• **Exercise data**:
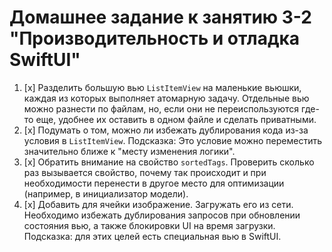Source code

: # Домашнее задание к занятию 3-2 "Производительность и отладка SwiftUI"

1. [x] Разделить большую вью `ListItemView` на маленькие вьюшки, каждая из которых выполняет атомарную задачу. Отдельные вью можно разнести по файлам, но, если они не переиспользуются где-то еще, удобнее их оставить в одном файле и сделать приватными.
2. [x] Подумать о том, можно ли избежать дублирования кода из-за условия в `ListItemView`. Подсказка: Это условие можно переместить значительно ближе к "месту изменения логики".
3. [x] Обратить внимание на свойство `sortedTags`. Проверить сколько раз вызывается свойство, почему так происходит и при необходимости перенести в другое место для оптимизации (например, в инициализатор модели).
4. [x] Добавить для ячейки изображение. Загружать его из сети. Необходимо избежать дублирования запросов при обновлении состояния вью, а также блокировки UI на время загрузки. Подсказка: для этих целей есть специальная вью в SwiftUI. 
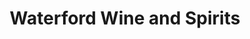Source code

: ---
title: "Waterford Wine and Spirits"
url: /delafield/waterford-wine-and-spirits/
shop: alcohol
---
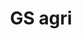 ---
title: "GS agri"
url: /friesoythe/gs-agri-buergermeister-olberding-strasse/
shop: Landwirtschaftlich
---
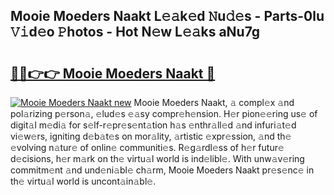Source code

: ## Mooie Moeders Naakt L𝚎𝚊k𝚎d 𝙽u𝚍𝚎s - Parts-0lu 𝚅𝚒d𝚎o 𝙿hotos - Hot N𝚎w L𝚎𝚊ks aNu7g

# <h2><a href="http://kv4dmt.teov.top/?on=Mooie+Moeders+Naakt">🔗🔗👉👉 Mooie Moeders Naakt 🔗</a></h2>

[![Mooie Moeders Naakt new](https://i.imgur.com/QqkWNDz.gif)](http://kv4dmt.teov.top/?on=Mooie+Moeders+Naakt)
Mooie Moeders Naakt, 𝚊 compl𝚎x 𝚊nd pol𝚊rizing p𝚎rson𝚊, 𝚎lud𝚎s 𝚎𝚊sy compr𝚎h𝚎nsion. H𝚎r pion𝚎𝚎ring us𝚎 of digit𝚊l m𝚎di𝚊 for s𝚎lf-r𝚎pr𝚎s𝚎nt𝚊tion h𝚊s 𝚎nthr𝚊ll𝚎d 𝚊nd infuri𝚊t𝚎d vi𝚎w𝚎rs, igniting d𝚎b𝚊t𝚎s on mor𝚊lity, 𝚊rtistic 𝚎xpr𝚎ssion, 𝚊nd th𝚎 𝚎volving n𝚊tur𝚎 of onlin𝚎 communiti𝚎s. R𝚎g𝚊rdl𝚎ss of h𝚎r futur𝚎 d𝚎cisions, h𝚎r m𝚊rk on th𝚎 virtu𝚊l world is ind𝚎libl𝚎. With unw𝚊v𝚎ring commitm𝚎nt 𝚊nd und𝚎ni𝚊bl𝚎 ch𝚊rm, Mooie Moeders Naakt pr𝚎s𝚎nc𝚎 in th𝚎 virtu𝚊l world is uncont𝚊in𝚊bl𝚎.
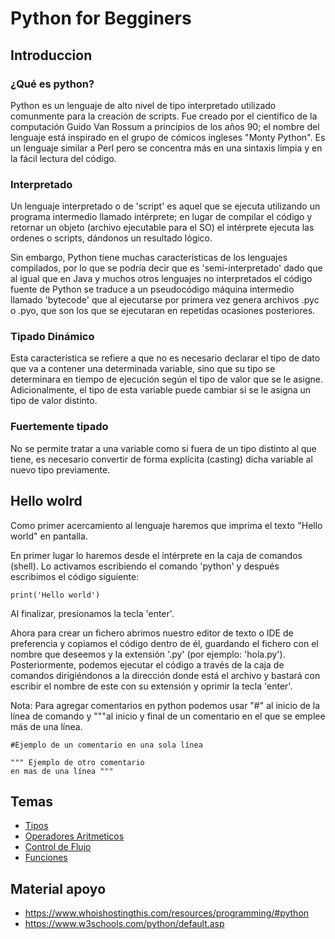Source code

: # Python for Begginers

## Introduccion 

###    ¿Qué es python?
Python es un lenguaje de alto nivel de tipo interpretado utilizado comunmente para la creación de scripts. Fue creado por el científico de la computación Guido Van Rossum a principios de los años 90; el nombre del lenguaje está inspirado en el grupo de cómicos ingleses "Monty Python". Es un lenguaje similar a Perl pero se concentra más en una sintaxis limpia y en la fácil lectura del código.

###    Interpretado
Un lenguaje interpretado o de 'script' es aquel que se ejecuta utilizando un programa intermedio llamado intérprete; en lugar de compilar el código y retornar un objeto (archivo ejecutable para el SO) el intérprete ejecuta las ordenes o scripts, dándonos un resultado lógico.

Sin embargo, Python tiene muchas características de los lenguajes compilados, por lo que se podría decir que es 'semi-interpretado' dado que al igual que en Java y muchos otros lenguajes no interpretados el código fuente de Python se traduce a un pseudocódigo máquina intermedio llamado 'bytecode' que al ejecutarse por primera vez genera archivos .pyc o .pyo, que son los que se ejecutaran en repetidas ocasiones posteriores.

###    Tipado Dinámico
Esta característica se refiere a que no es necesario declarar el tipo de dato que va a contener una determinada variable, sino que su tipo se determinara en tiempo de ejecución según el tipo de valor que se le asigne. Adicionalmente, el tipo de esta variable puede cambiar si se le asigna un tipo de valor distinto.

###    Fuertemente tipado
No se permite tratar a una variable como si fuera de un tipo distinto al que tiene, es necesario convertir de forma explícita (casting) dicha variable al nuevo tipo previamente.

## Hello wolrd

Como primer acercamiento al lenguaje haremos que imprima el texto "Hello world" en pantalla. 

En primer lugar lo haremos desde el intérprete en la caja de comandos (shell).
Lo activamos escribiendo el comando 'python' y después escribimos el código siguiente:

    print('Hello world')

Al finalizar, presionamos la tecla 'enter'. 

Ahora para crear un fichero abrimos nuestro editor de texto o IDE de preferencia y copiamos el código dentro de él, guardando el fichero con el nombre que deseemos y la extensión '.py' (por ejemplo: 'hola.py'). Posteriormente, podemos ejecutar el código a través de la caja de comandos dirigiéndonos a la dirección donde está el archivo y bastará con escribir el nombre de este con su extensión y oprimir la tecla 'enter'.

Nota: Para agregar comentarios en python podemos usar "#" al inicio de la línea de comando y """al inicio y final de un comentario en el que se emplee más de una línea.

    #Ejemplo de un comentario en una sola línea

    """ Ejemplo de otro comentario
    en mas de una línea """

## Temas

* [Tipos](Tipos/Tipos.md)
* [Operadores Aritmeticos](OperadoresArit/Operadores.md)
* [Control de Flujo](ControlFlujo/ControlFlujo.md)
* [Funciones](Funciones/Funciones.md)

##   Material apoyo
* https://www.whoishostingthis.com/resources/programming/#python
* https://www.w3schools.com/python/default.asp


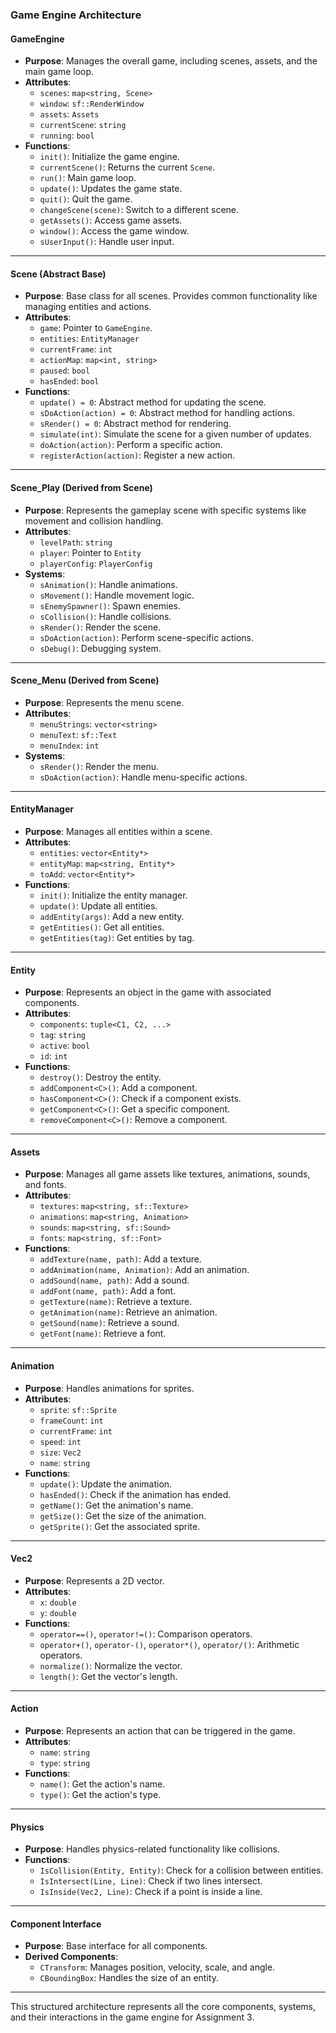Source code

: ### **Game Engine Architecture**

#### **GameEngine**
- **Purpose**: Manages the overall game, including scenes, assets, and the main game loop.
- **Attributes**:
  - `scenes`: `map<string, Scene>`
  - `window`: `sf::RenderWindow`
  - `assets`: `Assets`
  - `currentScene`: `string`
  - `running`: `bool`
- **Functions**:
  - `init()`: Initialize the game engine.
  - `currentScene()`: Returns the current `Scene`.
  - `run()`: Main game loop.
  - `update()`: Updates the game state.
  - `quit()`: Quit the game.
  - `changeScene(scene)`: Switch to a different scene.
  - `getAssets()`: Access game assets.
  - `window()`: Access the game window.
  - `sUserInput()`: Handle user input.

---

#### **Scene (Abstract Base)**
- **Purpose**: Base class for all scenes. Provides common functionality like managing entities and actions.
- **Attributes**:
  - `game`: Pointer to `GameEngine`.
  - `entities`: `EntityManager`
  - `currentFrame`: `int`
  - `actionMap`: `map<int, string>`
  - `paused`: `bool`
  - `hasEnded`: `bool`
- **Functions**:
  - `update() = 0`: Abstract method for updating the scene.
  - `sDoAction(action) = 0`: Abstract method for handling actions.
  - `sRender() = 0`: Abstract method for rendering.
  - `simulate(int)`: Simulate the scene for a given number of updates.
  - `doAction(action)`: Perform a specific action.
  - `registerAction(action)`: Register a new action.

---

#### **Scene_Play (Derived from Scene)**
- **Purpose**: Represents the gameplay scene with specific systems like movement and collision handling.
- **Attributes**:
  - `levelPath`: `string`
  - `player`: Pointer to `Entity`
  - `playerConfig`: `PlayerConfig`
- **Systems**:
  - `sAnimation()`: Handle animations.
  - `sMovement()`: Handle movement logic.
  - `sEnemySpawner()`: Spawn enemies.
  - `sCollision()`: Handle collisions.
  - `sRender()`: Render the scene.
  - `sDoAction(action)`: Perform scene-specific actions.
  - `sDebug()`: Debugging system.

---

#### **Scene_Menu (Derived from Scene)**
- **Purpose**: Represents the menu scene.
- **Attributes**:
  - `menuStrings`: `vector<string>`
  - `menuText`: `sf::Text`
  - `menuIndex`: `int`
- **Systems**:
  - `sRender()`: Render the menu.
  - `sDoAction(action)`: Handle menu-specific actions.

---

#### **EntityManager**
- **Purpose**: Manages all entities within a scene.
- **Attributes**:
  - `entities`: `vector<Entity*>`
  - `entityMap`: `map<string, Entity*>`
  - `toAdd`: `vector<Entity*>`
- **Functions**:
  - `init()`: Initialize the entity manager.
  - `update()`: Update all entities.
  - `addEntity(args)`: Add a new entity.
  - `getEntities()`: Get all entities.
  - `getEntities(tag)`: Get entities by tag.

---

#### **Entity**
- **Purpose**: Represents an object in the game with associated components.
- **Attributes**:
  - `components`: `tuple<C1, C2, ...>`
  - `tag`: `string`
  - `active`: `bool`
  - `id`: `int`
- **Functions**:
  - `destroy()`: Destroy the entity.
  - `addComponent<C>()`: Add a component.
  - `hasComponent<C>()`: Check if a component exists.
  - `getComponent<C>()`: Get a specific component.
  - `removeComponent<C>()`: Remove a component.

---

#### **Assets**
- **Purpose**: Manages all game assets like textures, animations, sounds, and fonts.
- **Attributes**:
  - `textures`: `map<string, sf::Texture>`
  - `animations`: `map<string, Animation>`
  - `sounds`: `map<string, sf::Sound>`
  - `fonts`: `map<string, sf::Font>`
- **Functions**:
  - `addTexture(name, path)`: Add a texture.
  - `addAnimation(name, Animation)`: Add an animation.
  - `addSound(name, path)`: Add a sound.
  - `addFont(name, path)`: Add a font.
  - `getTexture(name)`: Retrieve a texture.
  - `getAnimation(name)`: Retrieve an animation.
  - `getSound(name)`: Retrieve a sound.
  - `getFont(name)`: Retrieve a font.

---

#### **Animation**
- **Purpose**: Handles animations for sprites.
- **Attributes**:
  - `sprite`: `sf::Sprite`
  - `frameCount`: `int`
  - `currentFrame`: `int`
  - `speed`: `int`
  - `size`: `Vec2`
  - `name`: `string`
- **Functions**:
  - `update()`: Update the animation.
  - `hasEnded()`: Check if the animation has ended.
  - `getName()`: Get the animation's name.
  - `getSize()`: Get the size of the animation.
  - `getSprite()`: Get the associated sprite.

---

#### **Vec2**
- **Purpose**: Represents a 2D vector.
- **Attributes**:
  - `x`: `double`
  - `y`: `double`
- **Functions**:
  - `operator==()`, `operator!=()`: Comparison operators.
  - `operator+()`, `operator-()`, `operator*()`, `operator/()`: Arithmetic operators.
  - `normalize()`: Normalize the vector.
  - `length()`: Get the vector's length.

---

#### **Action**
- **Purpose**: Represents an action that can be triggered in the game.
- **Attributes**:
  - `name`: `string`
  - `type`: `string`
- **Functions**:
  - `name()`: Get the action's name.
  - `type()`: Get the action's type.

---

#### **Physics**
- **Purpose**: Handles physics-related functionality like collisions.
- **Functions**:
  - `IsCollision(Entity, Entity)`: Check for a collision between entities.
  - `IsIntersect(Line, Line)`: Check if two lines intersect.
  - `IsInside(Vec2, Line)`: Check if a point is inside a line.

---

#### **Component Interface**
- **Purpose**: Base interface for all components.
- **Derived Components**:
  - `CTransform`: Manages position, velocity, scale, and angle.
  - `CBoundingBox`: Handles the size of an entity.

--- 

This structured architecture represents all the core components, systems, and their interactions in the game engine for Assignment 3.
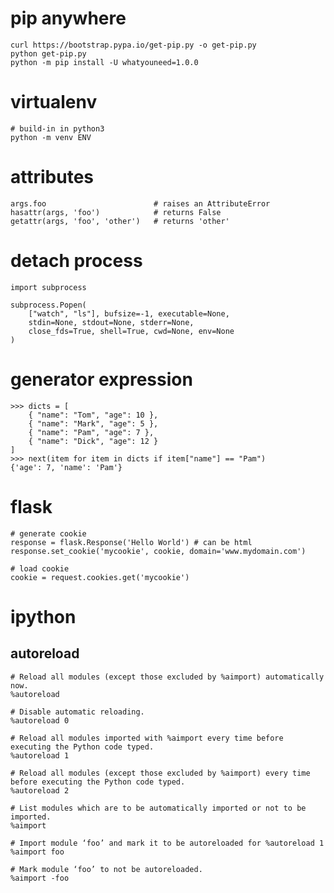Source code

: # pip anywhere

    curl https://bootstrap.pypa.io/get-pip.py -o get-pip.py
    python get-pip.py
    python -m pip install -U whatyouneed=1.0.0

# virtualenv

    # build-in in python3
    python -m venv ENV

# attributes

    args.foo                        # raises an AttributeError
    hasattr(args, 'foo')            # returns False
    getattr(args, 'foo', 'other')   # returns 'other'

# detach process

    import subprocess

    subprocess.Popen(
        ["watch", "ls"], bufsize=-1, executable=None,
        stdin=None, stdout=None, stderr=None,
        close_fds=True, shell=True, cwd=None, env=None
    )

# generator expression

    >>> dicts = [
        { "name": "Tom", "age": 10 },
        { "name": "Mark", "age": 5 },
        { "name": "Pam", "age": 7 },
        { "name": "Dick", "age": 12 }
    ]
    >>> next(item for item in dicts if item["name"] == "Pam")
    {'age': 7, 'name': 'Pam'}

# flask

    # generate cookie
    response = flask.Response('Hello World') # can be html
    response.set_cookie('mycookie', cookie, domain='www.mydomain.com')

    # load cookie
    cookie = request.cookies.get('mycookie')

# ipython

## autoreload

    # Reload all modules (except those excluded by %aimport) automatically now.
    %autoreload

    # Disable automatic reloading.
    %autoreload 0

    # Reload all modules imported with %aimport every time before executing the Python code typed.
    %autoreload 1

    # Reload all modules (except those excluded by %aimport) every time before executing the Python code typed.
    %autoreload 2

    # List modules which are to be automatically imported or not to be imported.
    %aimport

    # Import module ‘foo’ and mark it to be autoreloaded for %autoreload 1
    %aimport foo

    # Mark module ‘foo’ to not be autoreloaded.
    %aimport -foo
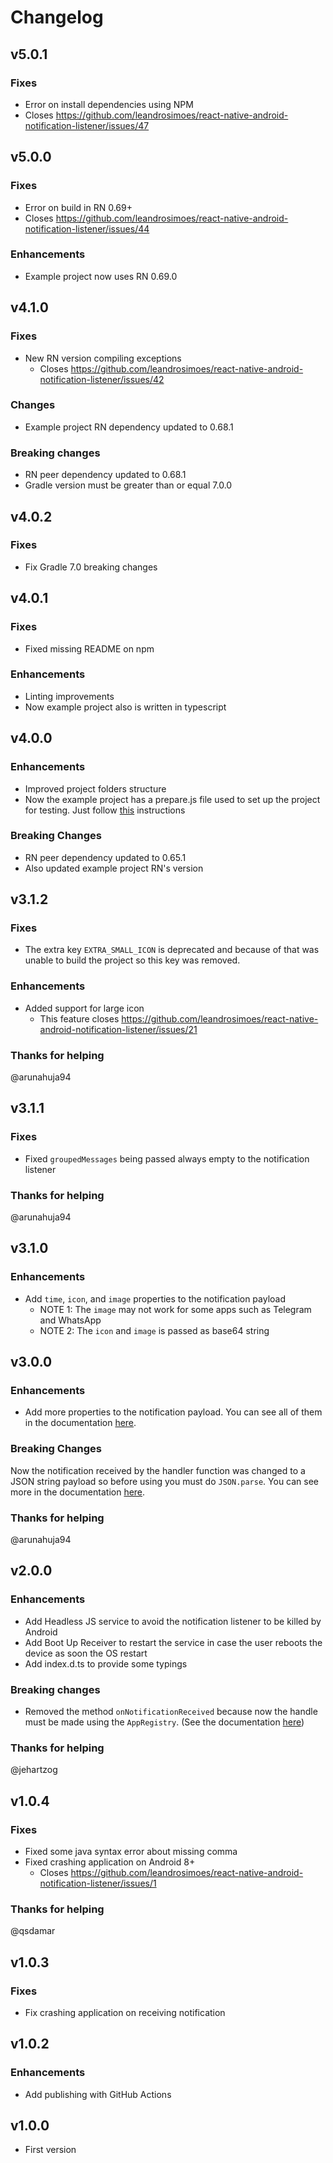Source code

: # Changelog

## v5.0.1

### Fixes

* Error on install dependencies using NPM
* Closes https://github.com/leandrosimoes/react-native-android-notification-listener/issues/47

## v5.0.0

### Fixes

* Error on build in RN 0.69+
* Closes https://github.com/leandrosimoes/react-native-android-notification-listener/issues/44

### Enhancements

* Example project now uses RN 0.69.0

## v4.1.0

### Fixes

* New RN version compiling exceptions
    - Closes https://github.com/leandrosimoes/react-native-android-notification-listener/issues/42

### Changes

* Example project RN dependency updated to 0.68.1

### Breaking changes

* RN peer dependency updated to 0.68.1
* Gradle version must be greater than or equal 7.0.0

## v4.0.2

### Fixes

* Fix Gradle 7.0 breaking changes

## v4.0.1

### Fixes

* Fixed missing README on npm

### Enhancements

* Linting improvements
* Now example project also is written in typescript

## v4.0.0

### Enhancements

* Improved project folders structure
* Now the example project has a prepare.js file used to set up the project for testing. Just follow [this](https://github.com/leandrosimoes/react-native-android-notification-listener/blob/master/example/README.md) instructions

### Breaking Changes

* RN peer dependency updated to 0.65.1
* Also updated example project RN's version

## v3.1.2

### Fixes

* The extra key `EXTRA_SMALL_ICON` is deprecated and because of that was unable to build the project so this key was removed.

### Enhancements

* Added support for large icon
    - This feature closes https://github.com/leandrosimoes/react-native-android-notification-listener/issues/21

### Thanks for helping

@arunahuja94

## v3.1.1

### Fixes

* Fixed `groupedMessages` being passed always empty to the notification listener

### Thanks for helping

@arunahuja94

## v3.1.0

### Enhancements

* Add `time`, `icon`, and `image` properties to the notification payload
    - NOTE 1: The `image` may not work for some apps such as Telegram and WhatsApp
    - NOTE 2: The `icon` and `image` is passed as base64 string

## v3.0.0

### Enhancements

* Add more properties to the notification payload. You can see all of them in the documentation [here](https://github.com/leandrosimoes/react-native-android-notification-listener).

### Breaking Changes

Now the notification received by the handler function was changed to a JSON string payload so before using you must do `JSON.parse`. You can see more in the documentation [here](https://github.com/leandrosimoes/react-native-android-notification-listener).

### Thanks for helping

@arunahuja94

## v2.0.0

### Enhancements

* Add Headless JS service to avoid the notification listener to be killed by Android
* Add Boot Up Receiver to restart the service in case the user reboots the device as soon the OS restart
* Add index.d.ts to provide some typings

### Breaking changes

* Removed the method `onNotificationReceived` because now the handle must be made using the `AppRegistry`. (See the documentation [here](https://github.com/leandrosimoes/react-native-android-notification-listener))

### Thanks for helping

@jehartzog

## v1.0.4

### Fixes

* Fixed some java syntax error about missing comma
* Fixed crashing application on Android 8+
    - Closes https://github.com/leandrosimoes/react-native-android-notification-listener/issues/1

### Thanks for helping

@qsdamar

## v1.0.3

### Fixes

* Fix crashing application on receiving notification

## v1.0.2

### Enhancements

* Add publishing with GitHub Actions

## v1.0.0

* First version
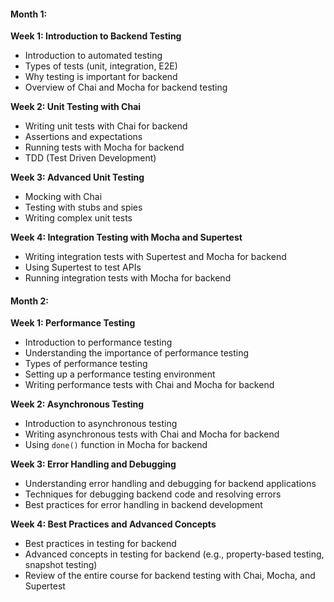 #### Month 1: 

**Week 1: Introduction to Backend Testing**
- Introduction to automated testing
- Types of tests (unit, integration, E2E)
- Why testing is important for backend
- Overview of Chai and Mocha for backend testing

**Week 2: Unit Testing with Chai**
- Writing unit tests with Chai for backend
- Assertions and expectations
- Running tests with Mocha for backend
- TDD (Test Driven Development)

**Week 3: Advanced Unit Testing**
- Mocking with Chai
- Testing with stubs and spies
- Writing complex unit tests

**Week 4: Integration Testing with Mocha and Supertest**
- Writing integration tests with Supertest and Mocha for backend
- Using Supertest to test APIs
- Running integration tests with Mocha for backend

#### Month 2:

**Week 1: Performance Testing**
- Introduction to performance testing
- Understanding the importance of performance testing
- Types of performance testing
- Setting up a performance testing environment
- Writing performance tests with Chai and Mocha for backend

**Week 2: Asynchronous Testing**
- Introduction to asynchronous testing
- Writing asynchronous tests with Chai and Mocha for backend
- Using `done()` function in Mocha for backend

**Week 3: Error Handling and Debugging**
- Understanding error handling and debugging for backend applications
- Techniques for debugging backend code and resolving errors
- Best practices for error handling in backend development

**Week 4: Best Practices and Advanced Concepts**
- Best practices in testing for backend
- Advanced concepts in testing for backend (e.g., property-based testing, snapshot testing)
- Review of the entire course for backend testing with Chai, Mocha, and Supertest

• **What you are asked to do**:
Look through the listing, and copy each line in which the string "loop" turns up.

• **Answer to the exercise**:
- **Purpose**: Manages the overall game, including scenes, assets, and the main game loop.
  - `run()`: Main game loop.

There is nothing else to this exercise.